(TASK PROMPT):
Your copy should match the entries exactly, with the pictures left out.

(SOURCE MATERIAL):
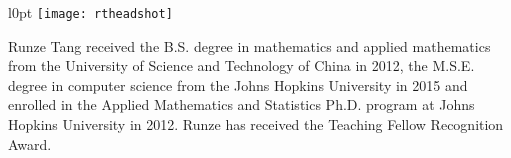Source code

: 
\begin{vita}

\begin{wrapfigure}{l}{0pt}
\texttt{[image: rtheadshot]}
\end{wrapfigure}

Runze Tang received the B.S. degree in mathematics and applied mathematics from the University of Science and Technology of China in 2012, the M.S.E. degree in computer science from the Johns Hopkins University in 2015 and enrolled in the Applied Mathematics and Statistics Ph.D. program at Johns Hopkins University in 2012. Runze has received the Teaching Fellow Recognition Award.


\end{vita}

(RESULT FOR THIS EXERCISE):
Source code

: 
\begin{vita}

\begin{wrapfigure}{l}{0pt}
\texttt{[image: rtheadshot]}
\end{wrapfigure}

Runze Tang received the B.S. degree in mathematics and applied mathematics from the University of Science and Technology of China in 2012, the M.S.E. degree in computer science from the Johns Hopkins University in 2015 and enrolled in the Applied Mathematics and Statistics Ph.D. program at Johns Hopkins University in 2012. Runze has received the Teaching Fellow Recognition Award.


\end{vita}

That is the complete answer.